Florida residents have been boarding up their homes and packing up their vehicles as Hurricane Ian draws nearer, carrying high winds and torrential rain.
It approaches the state after slamming into Cuba - leaving the entire country without power, swamping fishing villages and forcing mass evacuations.
In its most recent update, the US National Hurricane Center (NHC) warns areas most at risk from the "life-threatening" storm are between the Naples and Sarasota regions.
Hurricane Ian was upgraded to a Category 4 storm today, meaning it risks maximum sustained winds of 140 miles per hour (220 km per hour) and more than a foot of rain in some areas.
More than 2.5 million Floridians have been told to evacuate amid warnings from the NHC of "catastrophic wind damage" at the centre of the storm.
Heavy rainfall is expected to spread through the Florida peninsula throughout Thursday, bringing "widespread, life-threatening catastrophic flooding" in the centre of the state, forecasters say.
Considerable flooding has also been predicted in southern and northern Florida, as well as southeastern Georgia and coastal South Carolina.
Ian pummelled Cuba on Tuesday and was expected to crash ashore into Florida on Wednesday evening south of Tampa Bay.
By late Tuesday night, tropical storm-force winds generated by Ian extended through the Florida Keys island chain to the southernmost shores of the state's Gulf Coast, according to the hurricane centre.
The NHC also issued storm surge warnings for much of western Florida's shoreline, predicting coastal flooding of up to 12 feet from wind-driven high surf.
"The time to evacuate is now.

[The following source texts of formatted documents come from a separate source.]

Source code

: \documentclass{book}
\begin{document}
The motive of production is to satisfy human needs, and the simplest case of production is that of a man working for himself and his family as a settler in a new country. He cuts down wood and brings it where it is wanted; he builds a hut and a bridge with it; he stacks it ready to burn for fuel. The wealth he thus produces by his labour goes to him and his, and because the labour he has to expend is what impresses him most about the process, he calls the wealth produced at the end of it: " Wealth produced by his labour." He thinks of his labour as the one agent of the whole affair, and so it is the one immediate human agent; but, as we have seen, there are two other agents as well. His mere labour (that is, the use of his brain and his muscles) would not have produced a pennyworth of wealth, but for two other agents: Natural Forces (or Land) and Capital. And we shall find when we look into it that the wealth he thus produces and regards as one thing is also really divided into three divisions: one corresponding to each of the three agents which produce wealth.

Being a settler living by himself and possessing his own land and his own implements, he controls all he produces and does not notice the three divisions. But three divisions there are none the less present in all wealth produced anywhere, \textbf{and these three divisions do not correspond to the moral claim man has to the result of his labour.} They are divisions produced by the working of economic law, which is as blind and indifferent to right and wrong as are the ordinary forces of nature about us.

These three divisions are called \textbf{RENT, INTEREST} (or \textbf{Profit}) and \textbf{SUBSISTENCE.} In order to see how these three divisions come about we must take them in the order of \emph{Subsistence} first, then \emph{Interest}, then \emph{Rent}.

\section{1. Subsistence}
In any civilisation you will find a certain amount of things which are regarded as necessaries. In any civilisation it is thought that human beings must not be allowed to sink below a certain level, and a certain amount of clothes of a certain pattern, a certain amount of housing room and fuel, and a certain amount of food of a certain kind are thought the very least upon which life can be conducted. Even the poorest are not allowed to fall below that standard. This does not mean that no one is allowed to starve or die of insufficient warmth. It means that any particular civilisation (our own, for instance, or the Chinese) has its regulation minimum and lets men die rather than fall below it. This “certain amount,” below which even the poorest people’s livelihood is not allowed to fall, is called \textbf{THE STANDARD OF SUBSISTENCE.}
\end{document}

Get on the road," Florida's director of emergency management, Kevin Guthrie, said during a news briefing on Tuesday evening.

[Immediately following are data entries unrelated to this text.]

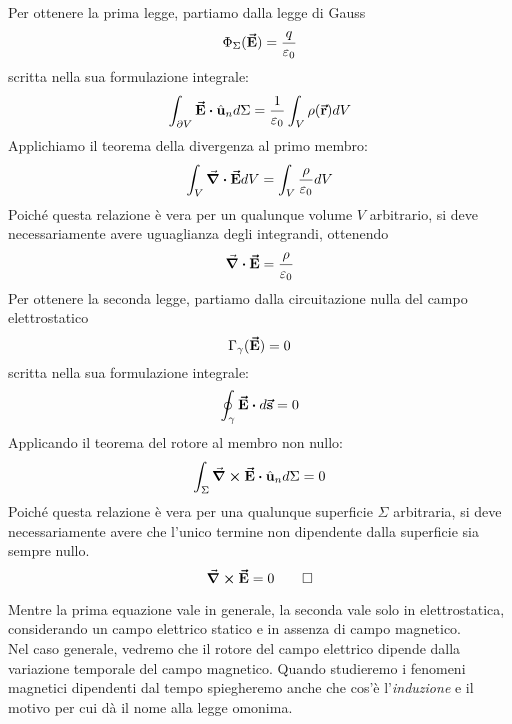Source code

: \begin{demonstration}
	Per ottenere la prima legge, partiamo dalla legge di Gauss
	\begin{equation*}
		\Phi_\Sigma(\vb*{\va{E}})=\frac{q}{\varepsilon_0}
	\end{equation*}
scritta nella sua formulazione integrale:
	\begin{equation*}
		\int_{\partial V}\vba{E}\vdot\vbh{u}_nd\Sigma=\frac{1}{\epsilon_0}\int_{V}\rho(\vba{r})dV
	\end{equation*}
Applichiamo il teorema della divergenza al primo membro:
\begin{equation*}
	\int_V\div{\vb*{\va{E}}}dV=\int_V\frac{\rho}{\varepsilon_0}dV
\end{equation*}
Poiché questa relazione è vera per un qualunque volume $V$ arbitrario, si deve necessariamente avere uguaglianza degli integrandi, ottenendo
\begin{equation*}
	\div{\vb*{\va{E}}}=\frac{\rho}{\varepsilon_0}
\end{equation*}
Per ottenere la seconda legge, partiamo dalla circuitazione nulla del campo elettrostatico
\begin{equation*}
	\Gamma_{\gamma}(\vb*{\va{E}})=0
\end{equation*}
scritta nella sua formulazione integrale:
\begin{equation*}
	\oint_{\gamma}\vba{E}\vdot d\vba{s}=0
\end{equation*}
Applicando il teorema del rotore al membro non nullo:
\begin{equation*}
	\int_{\Sigma}\curl{\vba{E}}\vdot \vbh{u}_nd\Sigma=0
\end{equation*}
Poiché questa relazione è vera per una qualunque superficie $\Sigma$ arbitraria, si deve necessariamente avere che l'unico termine non dipendente dalla superficie sia sempre nullo.
\begin{equation*}
	\curl{\vb*{\va{E}}}=0\qedhere
\end{equation*}
\end{demonstration}
\begin{observe}
	Mentre la prima equazione vale in generale, la seconda vale solo in elettrostatica, considerando un campo elettrico statico e in assenza di campo magnetico.\\
	Nel caso generale, vedremo che il rotore del campo elettrico dipende dalla variazione temporale del campo magnetico. Quando studieremo i fenomeni magnetici dipendenti dal tempo spiegheremo anche che cos'è  l'\textit{induzione} e il motivo per cui dà il nome alla legge omonima.
\end{observe}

Governor Ron DeSantis warned evacuation would become difficult for those who waited much longer to flee because increasing winds would soon force authorities to close highway bridges.
"You need to get to higher ground, you need to get to structures that are safe," DeSantis said, adding that widespread power outages would leave millions without electricity.
US Federal Emergency Management Agency chief Deanne Criswell said she worried that too few Florida residents were taking the threat seriously.
She said: "I do have concerns about complacency. We’re talking about impacts in a part of Florida that hasn’t seen a major direct impact in nearly 100 years. There’s also parts of Florida where there’s a lot of new residents."
Nearly 60 Florida school districts have cancelled classes due to the hurricane, while more than 175 evacuation centres were opened statewide, many of them school buildings converted to shelters.
Commercial airlines reported more than 2,000 storm-related US flight cancellations, with the St. Petersburg-Clearwater International Airport and Tampa International Airport shut down on Tuesday.
If Ian strikes the Tampa area, it would be the first hurricane to make landfall there since the 1921 Tarpon Springs storm.
It also may prove one of the costliest, with data modelling service Enki Research projecting storm-related damages ranging from $38 billion to more than $60 billion.
Ian moved across the southeastern edge of the Gulf of Mexico headed for Florida after ravaging Cuba with violent winds and flooding.
The Florida coastal zone at highest risk for US landfall is home to miles of sandy beaches, scores of resort hotels and numerous mobile home parks, a favourite with retirees and vacationers alike.
"We're right on the water, along a canal, so ... this could be devastating," said Melissa Wolcott Martino, a 78-year-old retired magazine editor in St. Petersburg.
She and her husband were loading valuables and pets into their car for a drive to their son's home north of Tampa on Tuesday.
Some of the city's residents, including 50-year-old software engineer Vanessa Vazquez, said they planned to ride out the storm despite the evacuation warnings.
"I'm staying put," Vazquez said. "I have four cats and I don't want to stress them out. And we have a strong house."